Education is intended as the great equalizer, the equalizer that allows poor children the chance to compete with their more affluent counterparts. But education is also the great segregator when poor children don’t gain the education that allows them to compete.
In Nebraska it is clear from nine years of statewide testing that many poor children are behind before starting school and simply fall further behind over time, condemning many to failed adult lives.
The Elementary and Secondary Education Act was signed 54 years ago as part of President Lyndon Johnson’s War on Poverty. It provided federal money to states to distribute to poor school districts, expecting these schools to close the education gap. For 54 years this approach has failed. This failure and the continual reliance on a failed theory have sentenced millions of Nebraska’s poor children to a failed adult life.
No Child Left Behind was signed into law 17 years ago. It went further than the earlier law by demanding that teachers close the education gap or they would be fired. For 17 years this law— and its successor, the Every Student Succeeds Act — has again been a failure at closing the education gap, despite the threats.

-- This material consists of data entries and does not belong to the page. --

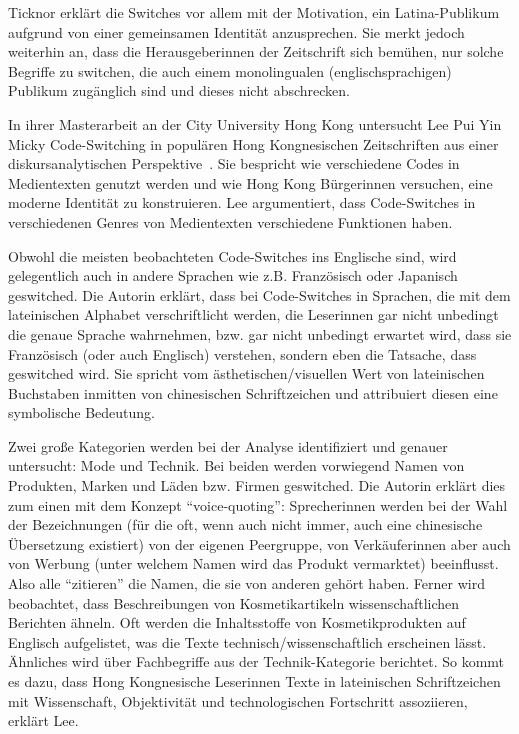 Ticknor erklärt die Switches vor allem mit der Motivation, ein Latina-Publikum aufgrund von einer gemeinsamen Identität anzusprechen.
Sie merkt jedoch weiterhin an, dass die Herausgeberinnen der Zeitschrift sich bemühen, nur solche Begriffe zu switchen, die auch einem monolingualen (englischsprachigen) Publikum zugänglich sind und dieses nicht abschrecken.



In ihrer Masterarbeit an der City University Hong Kong untersucht Lee Pui Yin Micky Code-Switching in populären Hong Kongnesischen Zeitschriften aus einer diskursanalytischen Perspektive~\cite[]{Lee99}.
Sie bespricht wie verschiedene Codes in Medientexten genutzt werden und wie Hong Kong Bürgerinnen versuchen, eine moderne Identität zu konstruieren.
Lee argumentiert, dass Code-Switches in verschiedenen Genres von Medientexten verschiedene Funktionen haben.

Obwohl die meisten beobachteten Code-Switches ins Englische sind, wird gelegentlich auch in andere Sprachen wie z.B. Französisch oder Japanisch geswitched.
Die Autorin erklärt, dass bei Code-Switches in Sprachen, die mit dem lateinischen Alphabet verschriftlicht werden, die Leserinnen gar nicht unbedingt die genaue Sprache wahrnehmen, bzw. gar nicht unbedingt erwartet wird, dass sie Französisch (oder auch Englisch) verstehen, sondern eben die Tatsache, dass geswitched wird.
Sie spricht vom ästhetischen/visuellen Wert von lateinischen Buchstaben inmitten von chinesischen Schriftzeichen und attribuiert diesen eine symbolische Bedeutung.

Zwei große Kategorien werden bei der Analyse identifiziert und genauer untersucht: Mode und Technik.
Bei beiden werden vorwiegend Namen von Produkten, Marken und Läden bzw. Firmen geswitched.
Die Autorin erklärt dies zum einen mit dem Konzept ``voice-quoting'': Sprecherinnen werden bei der Wahl der Bezeichnungen (für die oft, wenn auch nicht immer, auch eine chinesische Übersetzung existiert) von der eigenen Peergruppe, von Verkäuferinnen aber auch von Werbung (unter welchem Namen wird das Produkt vermarktet) beeinflusst.
Also alle ``zitieren'' die Namen, die sie von anderen gehört haben.
Ferner wird beobachtet, dass Beschreibungen von Kosmetikartikeln wissenschaftlichen Berichten ähneln.
Oft werden die Inhaltsstoffe von Kosmetikprodukten auf Englisch aufgelistet, was die Texte technisch/wissenschaftlich erscheinen lässt.
Ähnliches wird über Fachbegriffe aus der Technik-Kategorie berichtet.
So kommt es dazu, dass Hong Kongnesische Leserinnen Texte in lateinischen Schriftzeichen mit Wissenschaft, Objektivität und technologischen Fortschritt assoziieren, erklärt Lee.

It should be clear to everyone that we need a new approach; schools cannot close the education gap. Research is clear that preschool helps, but it is the home life before preschool age that must be addressed if we hope to close the education gap.
Despite the research, policymakers, teacher training colleges and many educators continue to believe the fairy tale that schools and teachers can turn Omaha Public Schools into Elkhorn Public Schools. This malfeasance is condemning many thousands of our children to failed adult lives every year it continues.